Fig 8 — Rarefaction was consistently as good or better than all other normalization methods at controlling for Type I error and maximizing power to detect differences in treatment groups using alpha-diversity metrics regardless of whether sequencing depth was confounded by treatment group when using sequencing depths drawn from the GlobalPatterns data sets. Statistical comparisons of OTU richness and Shannon diversity were performed using the non-parametric Wilcoxon two-sampled test. Type I errors were assessed as the fraction of 100 simulations that yielded a significant P value (i.e., less than or equal to 0.05) at an effect size of 1.00. Power was assessed as the fraction of 100 simulations that yielded a significant P value at an effect size of 1.15. Data are shown for when the case when individual sequencing depths were sampled with replacement from the GlobalPatterns data set.

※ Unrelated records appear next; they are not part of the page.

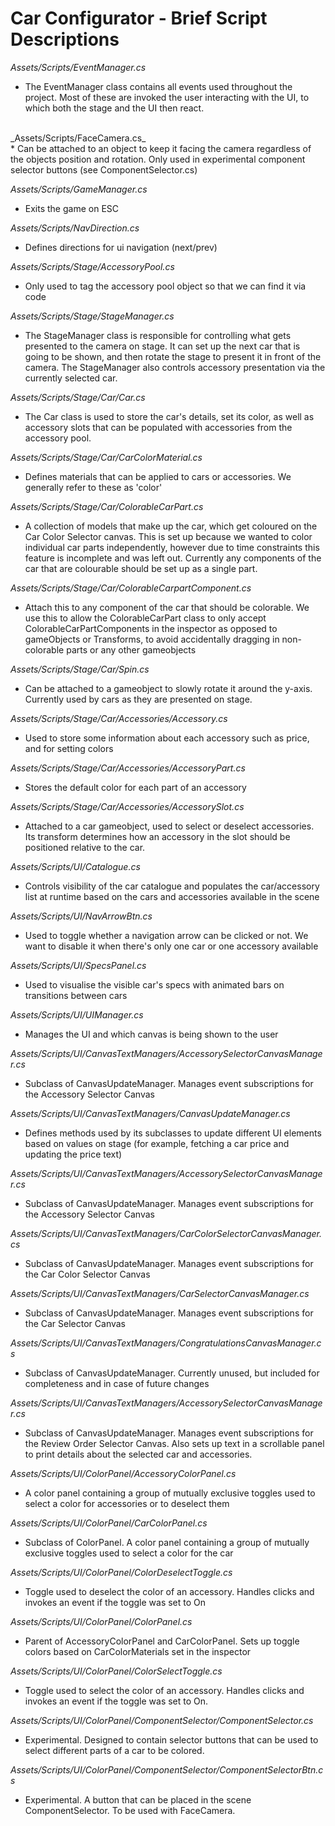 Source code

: # Car Configurator - Brief Script Descriptions

_Assets/Scripts/EventManager.cs_<br />
* The EventManager class contains all events used throughout the project. Most of these are invoked the user interacting with the UI, to which both the stage and the UI then react.
<br />
_Assets/Scripts/FaceCamera.cs_<br />
* Can be attached to an object to keep it facing the camera regardless of the objects position and rotation. Only used in experimental component selector buttons (see ComponentSelector.cs)

_Assets/Scripts/GameManager.cs_<br />
* Exits the game on ESC

_Assets/Scripts/NavDirection.cs_<br />
* Defines directions for ui navigation (next/prev)

_Assets/Scripts/Stage/AccessoryPool.cs_<br />
* Only used to tag the accessory pool object so that we can find it via code

_Assets/Scripts/Stage/StageManager.cs_<br />
* The StageManager class is responsible for controlling what gets presented to the camera on stage. It can set up the next car that is going to be shown, and then rotate the stage to present it in front of the camera. The StageManager also controls accessory presentation via the currently selected car.

_Assets/Scripts/Stage/Car/Car.cs_<br />
* The Car class is used to store the car's details, set its color, as well as accessory slots that can be populated with accessories from the accessory pool.

_Assets/Scripts/Stage/Car/CarColorMaterial.cs_<br />
* Defines materials that can be applied to cars or accessories. We generally refer to these as 'color'

_Assets/Scripts/Stage/Car/ColorableCarPart.cs_<br />
* A collection of models that make up the car, which get coloured on the Car Color Selector canvas. This is set up because we wanted to color individual car parts independently, however due to time constraints this feature is incomplete and was left out. Currently any components of the car that are colourable should be set up as a single part.

_Assets/Scripts/Stage/Car/ColorableCarpartComponent.cs_<br />
* Attach this to any component of the car that should be colorable. We use this to allow the ColorableCarPart class to only accept ColorableCarPartComponents in the inspector as opposed to gameObjects or Transforms, to avoid accidentally dragging in non-colorable parts or any other gameobjects

_Assets/Scripts/Stage/Car/Spin.cs_<br />
* Can be attached to a gameobject to slowly rotate it around the y-axis. Currently used by cars as they are presented on stage.

_Assets/Scripts/Stage/Car/Accessories/Accessory.cs_<br />
* Used to store some information about each accessory such as price, and for setting colors

_Assets/Scripts/Stage/Car/Accessories/AccessoryPart.cs_<br />
* Stores the default color for each part of an accessory

_Assets/Scripts/Stage/Car/Accessories/AccessorySlot.cs_<br />
* Attached to a car gameobject, used to select or deselect accessories. Its transform determines how an accessory in the slot should be positioned relative to the car.

_Assets/Scripts/UI/Catalogue.cs_<br />
* Controls visibility of the car catalogue and populates the car/accessory list at runtime based on the cars and accessories available in the scene

_Assets/Scripts/UI/NavArrowBtn.cs_<br />
* Used to toggle whether a navigation arrow can be clicked or not. We want to disable it when there's only one car or one accessory available

_Assets/Scripts/UI/SpecsPanel.cs_<br />
* Used to visualise the visible car's specs with animated bars on transitions between cars

_Assets/Scripts/UI/UIManager.cs_<br />
* Manages the UI and which canvas is being shown to the user

_Assets/Scripts/UI/CanvasTextManagers/AccessorySelectorCanvasManager.cs_<br />
* Subclass of CanvasUpdateManager. Manages event subscriptions for the Accessory Selector Canvas

_Assets/Scripts/UI/CanvasTextManagers/CanvasUpdateManager.cs_<br />
* Defines methods used by its subclasses to update different UI elements based on values on stage (for example, fetching a car price and updating the price text)

_Assets/Scripts/UI/CanvasTextManagers/AccessorySelectorCanvasManager.cs_<br />
* Subclass of CanvasUpdateManager. Manages event subscriptions for the Accessory Selector Canvas

_Assets/Scripts/UI/CanvasTextManagers/CarColorSelectorCanvasManager.cs_<br />
* Subclass of CanvasUpdateManager. Manages event subscriptions for the Car Color Selector Canvas

_Assets/Scripts/UI/CanvasTextManagers/CarSelectorCanvasManager.cs_<br />
* Subclass of CanvasUpdateManager. Manages event subscriptions for the Car Selector Canvas

_Assets/Scripts/UI/CanvasTextManagers/CongratulationsCanvasManager.cs_<br />
* Subclass of CanvasUpdateManager. Currently unused, but included for completeness and in case of future changes

_Assets/Scripts/UI/CanvasTextManagers/AccessorySelectorCanvasManager.cs_<br />
* Subclass of CanvasUpdateManager. Manages event subscriptions for the Review Order Selector Canvas. Also sets up text in a scrollable panel to print details about the selected car and accessories.

_Assets/Scripts/UI/ColorPanel/AccessoryColorPanel.cs_<br />
* A color panel containing a group of mutually exclusive toggles used to select a color for accessories or to deselect them

_Assets/Scripts/UI/ColorPanel/CarColorPanel.cs_<br />
* Subclass of ColorPanel. A color panel containing a group of mutually exclusive toggles used to select a color for the car

_Assets/Scripts/UI/ColorPanel/ColorDeselectToggle.cs_<br />
* Toggle used to deselect the color of an accessory. Handles clicks and invokes an event if the toggle was set to On

_Assets/Scripts/UI/ColorPanel/ColorPanel.cs_<br />
* Parent of AccessoryColorPanel and CarColorPanel. Sets up toggle colors based on CarColorMaterials set in the inspector

_Assets/Scripts/UI/ColorPanel/ColorSelectToggle.cs_
* Toggle used to select the color of an accessory. Handles clicks and invokes an event if the toggle was set to On. 

_Assets/Scripts/UI/ColorPanel/ComponentSelector/ComponentSelector.cs_
* Experimental. Designed to contain selector buttons that can be used to select different parts of a car to be colored. 

_Assets/Scripts/UI/ColorPanel/ComponentSelector/ComponentSelectorBtn.cs_
* Experimental. A button that can be placed in the scene ComponentSelector. To be used with FaceCamera.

One odd result from this analysis was that the power to detect differences in richness at small effect sizes increased between 1,000 and 2,000 sequences with values of 0.91 and 1.00, respectively. The power then decreased with increasing sequencing effort to 0.57 with 50,000 sequences. This appeared to be because although the parent distributions had very different shapes, they shared a large number of rare taxa. When using rarefaction to compare the distributions at the size of the smallest distribution (i.e., 3,598,077 sequences), the feces parent distribution had an average of 1,559.65 OTUs, and the ocean had an average of 1,335.00 OTUs; they shared an average of 894.66 OTUs. However, when comparing the distributions at 1,000 and 50,000 sequences, the Ocean distribution had greater richness than the feces distribution by 43.76 and 6.05, respectively. Therefore, although more replicates at lower effect sizes yielded a significant P value at shallow rather than deeper sequencing depths for richness, the direction of the difference in richness was incorrect. This result underscores the challenges one faces when comparing communities using metrics based on presence-absence data like richness and Jaccard and Unweighted UniFrac distances.

DISCUSSION

The conclusions from WNWN have had a lasting impact on how researchers analyze microbiome sequence data. As I have demonstrated, using WNWN’s simulation framework, their claims are not supported. The most important points that lead to the difference in our conclusions include the choice of clustering algorithm and arbitrarily selecting a sequencing effort threshold that was used to remove samples. Furthermore, the decision to evaluate the effectiveness of normalization methods based on clustering samples adds a layer of analysis that has been controversial and not widely used. Ultimately, the authors’ choice of the word “rarefying” has sewn confusion in the field because it is often used in place of the word “rarefaction”. As I have demonstrated, there were numerous choices throughout the original study that resulted in rarefying/subsampling looking worse than it truly is. In fact, when the data of the current study are taken as a whole, rarefaction is the preferred approach. Short of obtaining the exact same number of sequences from each sample, rarefaction remains the best approach to control for uneven sequencing effort when analyzing alpha- and beta-diversity metrics. Although beyond the scope of the current study, the same principles would also support using rarefaction to control for uneven sequencing effort when calculating alpha- and beta-diversity metrics in shotgun metagenomic sequencing analyses.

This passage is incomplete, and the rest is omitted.